Restate each of the lines below word for word and drop every picture.
+++ Exercise materials
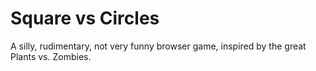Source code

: # Square vs Circles

A silly, rudimentary, not very funny browser game, inspired by the great Plants vs. Zombies.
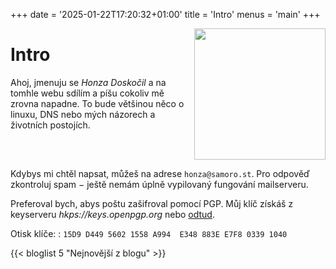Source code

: +++
date = '2025-01-22T17:20:32+01:00'
title = 'Intro'
menus = 'main'
+++

<img src="/img/me.jpg" style="float: right; height: 15em; margin-left: 1em;">

# Intro

Ahoj, jmenuju se *Honza Doskočil* a na tomhle webu sdílím a píšu cokoliv mě
zrovna napadne. To bude většinou něco o linuxu, DNS nebo mých názorech a
životních postojích.

<div style="clear:both;"></div>

Kdybys mi chtěl napsat, můžeš na adrese `honza@samoro.st`. Pro odpověď
zkontroluj spam − ještě nemám úplně vypilovaný fungování mailserveru.

Preferoval bych, abys poštu zašifroval pomocí PGP. Můj klíč získáš z keyserveru
*hkps://keys.openpgp.org* nebo [odtud](/pubkey.gpg).

Otisk klíče:
: `15D9 D449 5602 1558 A994  E348 883E E7F8 0339 1040`

{{< bloglist 5 "Nejnovější z blogu" >}}
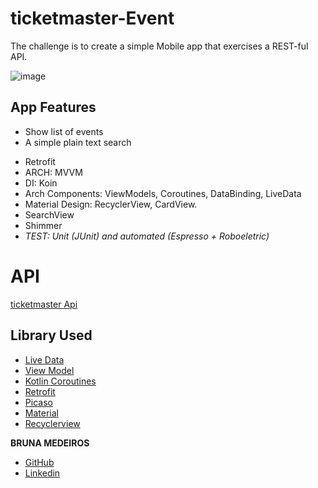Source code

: # ticketmaster-Event

The challenge is to create a simple Mobile app that exercises a REST-ful API.

![image](https://github.com/BruMedeiross/ticketmaster_api/assets/62109684/7cc09ed0-5515-445c-8b85-0c81972f33ff)


## App Features
* Show list of events
* A simple plain text search

- Retrofit
- ARCH: MVVM
- DI: Koin
- Arch Components: ViewModels, Coroutines, DataBinding, LiveData
- Material Design: RecyclerView, CardView.
- SearchView
- Shimmer
- *TEST: Unit (JUnit) and automated (Espresso + Roboeletric)*


# API 
[ticketmaster Api](https://developer.ticketmaster.com/products-and-docs/apis/discovery-api/v2//)

## Library Used
* [Live Data](https://developer.android.com/topic/libraries/architecture/livedata)
* [View Model](https://developer.android.com/topic/libraries/architecture/viewmodel)
* [Kotlin Coroutines](https://developer.android.com/kotlin/coroutines)
* [Retrofit](https://square.github.io/retrofit/)
* [Picaso](https://square.github.io/picasso/)
* [Material](https://material.io/develop/android)
* [Recyclerview](https://developer.android.com/guide/topics/ui/layout/recyclerview)


**BRUNA MEDEIROS**
* [GitHub](https://github.com/BruMedeiross)
* [Linkedin](https://www.linkedin.com/in/bruna-medeiros-dos-santos/)
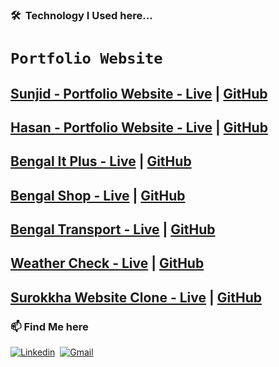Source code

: ### 🛠 &nbsp;Technology I Used here...

# `Portfolio Website`

## [Sunjid - Portfolio Website - Live](https://sunjid-dev.web.app/) | [GitHub](https://github.com/sunjid-git/sunjid-hasan)

## [Hasan - Portfolio Website - Live](https://sunjid-hasan.web.app/) | [GitHub](https://github.com/sunjid-git/sunjid-portfolio-website)


## [Bengal It Plus - Live](https://bengal-it-plus.web.app/) | [GitHub](https://github.com/sunjid-git/bengal-it-plus)

## [Bengal Shop - Live](https://bengalshop-buy.web.app/home) | [GitHub](https://github.com/sunjid-git/bengal-shop-client)

## [Bengal Transport - Live](https://keen-lewin-28a3ed.netlify.app/) | [GitHub](https://github.com/sunjid-git/bengal-transport)

## [Weather Check - Live](https://sunjid-git.github.io/weatherCheck/) | [GitHub](https://github.com/sunjid-git/weatherCheck)


## [Surokkha Website Clone - Live](https://0zr7cfqfmwk1zfncafdgig-on.drv.tw/Websites/www.surokkha-website.com/html/home.html) | [GitHub](https://github.com/sunjid-git/covid-19-vaccine-website)








### 📫 Find Me here
[![Linkedin](https://img.shields.io/badge/-LinkedIn-05122A?style=flat&logo=Linkedin&logoColor=blue)](https://www.linkedin.com/in/sunjid-in/)&nbsp;
[![Gmail](https://img.shields.io/badge/-Gmail-05122A?style=flat&logo=Gmail&logoColor=red)](mailto:sunjid.info@gmail.com)&nbsp;
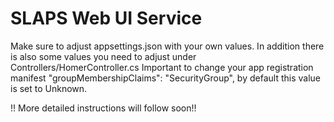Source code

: # SLAPS Web UI Service
Make sure to adjust appsettings.json with your own values.
In addition there is also some values you need to adjust under Controllers/HomerController.cs
Important to change your app registration manifest "groupMembershipClaims": "SecurityGroup", by default this value is set to Unknown.

!! More detailed instructions will follow soon!!
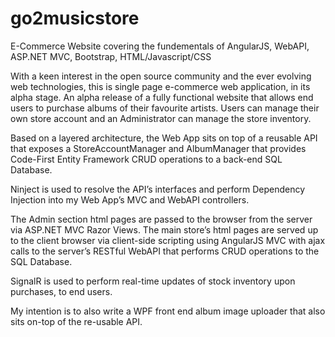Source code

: 
# go2musicstore
E-Commerce Website covering the fundementals of AngularJS, WebAPI, ASP.NET MVC, Bootstrap, HTML/Javascript/CSS

With a keen interest in the open source community and the ever evolving web technologies, this is single page e-commerce web application, in its alpha stage. An alpha release of a fully functional website that allows end users to purchase albums of their favourite artists. Users can manage their own store account and an Administrator can manage the store inventory.

Based on a layered architecture, the Web App sits on top of a reusable API that exposes a StoreAccountManager and AlbumManager that provides Code-First Entity Framework CRUD operations to a back-end SQL Database. 

Ninject is used to resolve the API’s interfaces and perform Dependency Injection into my Web App’s MVC and WebAPI controllers. 

The Admin section html pages are passed to the browser from the server via ASP.NET MVC Razor Views. The main store’s html pages are served up to the client browser via client-side scripting using AngularJS MVC with ajax calls to the server’s RESTful WebAPI that performs CRUD operations to the SQL Database. 

SignalR is used to perform real-time updates of stock inventory upon purchases, to end users.

My intention is to also write a WPF front end album image uploader that also sits on-top of the re-usable API.

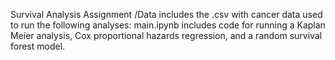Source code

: Survival Analysis Assignment
/Data includes the .csv with cancer data used to run the following analyses: 
main.ipynb includes code for running a Kaplan Meier analysis, Cox proportional hazards regression, and a random survival forest model.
++++++
→ **Exercise output**
Source code

: # Square vs Circles

A silly, rudimentary, not very funny browser game, inspired by the great Plants vs. Zombies.
Source code

: +++
date = '2025-01-22T17:20:32+01:00'
title = 'Intro'
menus = 'main'
+++

<img src="/img/me.jpg" style="float: right; height: 15em; margin-left: 1em;">

# Intro

Ahoj, jmenuju se *Honza Doskočil* a na tomhle webu sdílím a píšu cokoliv mě
zrovna napadne. To bude většinou něco o linuxu, DNS nebo mých názorech a
životních postojích.

<div style="clear:both;"></div>

Kdybys mi chtěl napsat, můžeš na adrese `honza@samoro.st`. Pro odpověď
zkontroluj spam − ještě nemám úplně vypilovaný fungování mailserveru.

Preferoval bych, abys poštu zašifroval pomocí PGP. Můj klíč získáš z keyserveru
*hkps://keys.openpgp.org* nebo [odtud](/pubkey.gpg).

Otisk klíče:
: `15D9 D449 5602 1558 A994  E348 883E E7F8 0339 1040`

{{< bloglist 5 "Nejnovější z blogu" >}}
Source code

: # ticketmaster-Event

The challenge is to create a simple Mobile app that exercises a REST-ful API.

![image](https://github.com/BruMedeiross/ticketmaster_api/assets/62109684/7cc09ed0-5515-445c-8b85-0c81972f33ff)


## App Features
* Show list of events
* A simple plain text search

- Retrofit
- ARCH: MVVM
- DI: Koin
- Arch Components: ViewModels, Coroutines, DataBinding, LiveData
- Material Design: RecyclerView, CardView.
- SearchView
- Shimmer
- *TEST: Unit (JUnit) and automated (Espresso + Roboeletric)*


# API 
[ticketmaster Api](https://developer.ticketmaster.com/products-and-docs/apis/discovery-api/v2//)

## Library Used
* [Live Data](https://developer.android.com/topic/libraries/architecture/livedata)
* [View Model](https://developer.android.com/topic/libraries/architecture/viewmodel)
* [Kotlin Coroutines](https://developer.android.com/kotlin/coroutines)
* [Retrofit](https://square.github.io/retrofit/)
* [Picaso](https://square.github.io/picasso/)
* [Material](https://material.io/develop/android)
* [Recyclerview](https://developer.android.com/guide/topics/ui/layout/recyclerview)


**BRUNA MEDEIROS**
* [GitHub](https://github.com/BruMedeiross)
* [Linkedin](https://www.linkedin.com/in/bruna-medeiros-dos-santos/)
Source code

: ### 🛠 &nbsp;Technology I Used here...

# `Portfolio Website`

## [Sunjid - Portfolio Website - Live](https://sunjid-dev.web.app/) | [GitHub](https://github.com/sunjid-git/sunjid-hasan)

## [Hasan - Portfolio Website - Live](https://sunjid-hasan.web.app/) | [GitHub](https://github.com/sunjid-git/sunjid-portfolio-website)


## [Bengal It Plus - Live](https://bengal-it-plus.web.app/) | [GitHub](https://github.com/sunjid-git/bengal-it-plus)

## [Bengal Shop - Live](https://bengalshop-buy.web.app/home) | [GitHub](https://github.com/sunjid-git/bengal-shop-client)

## [Bengal Transport - Live](https://keen-lewin-28a3ed.netlify.app/) | [GitHub](https://github.com/sunjid-git/bengal-transport)

## [Weather Check - Live](https://sunjid-git.github.io/weatherCheck/) | [GitHub](https://github.com/sunjid-git/weatherCheck)


## [Surokkha Website Clone - Live](https://0zr7cfqfmwk1zfncafdgig-on.drv.tw/Websites/www.surokkha-website.com/html/home.html) | [GitHub](https://github.com/sunjid-git/covid-19-vaccine-website)








### 📫 Find Me here
[![Linkedin](https://img.shields.io/badge/-LinkedIn-05122A?style=flat&logo=Linkedin&logoColor=blue)](https://www.linkedin.com/in/sunjid-in/)&nbsp;
[![Gmail](https://img.shields.io/badge/-Gmail-05122A?style=flat&logo=Gmail&logoColor=red)](mailto:sunjid.info@gmail.com)&nbsp;
Source code

: # SLAPS Web UI Service
Make sure to adjust appsettings.json with your own values.
In addition there is also some values you need to adjust under Controllers/HomerController.cs
Important to change your app registration manifest "groupMembershipClaims": "SecurityGroup", by default this value is set to Unknown.

!! More detailed instructions will follow soon!!
Source code

: 
# go2musicstore
E-Commerce Website covering the fundementals of AngularJS, WebAPI, ASP.NET MVC, Bootstrap, HTML/Javascript/CSS

With a keen interest in the open source community and the ever evolving web technologies, this is single page e-commerce web application, in its alpha stage. An alpha release of a fully functional website that allows end users to purchase albums of their favourite artists. Users can manage their own store account and an Administrator can manage the store inventory.

Based on a layered architecture, the Web App sits on top of a reusable API that exposes a StoreAccountManager and AlbumManager that provides Code-First Entity Framework CRUD operations to a back-end SQL Database. 

Ninject is used to resolve the API’s interfaces and perform Dependency Injection into my Web App’s MVC and WebAPI controllers. 

The Admin section html pages are passed to the browser from the server via ASP.NET MVC Razor Views. The main store’s html pages are served up to the client browser via client-side scripting using AngularJS MVC with ajax calls to the server’s RESTful WebAPI that performs CRUD operations to the SQL Database. 

SignalR is used to perform real-time updates of stock inventory upon purchases, to end users.

My intention is to also write a WPF front end album image uploader that also sits on-top of the re-usable API.

Source code

: Survival Analysis Assignment
/Data includes the .csv with cancer data used to run the following analyses: 
main.ipynb includes code for running a Kaplan Meier analysis, Cox proportional hazards regression, and a random survival forest model.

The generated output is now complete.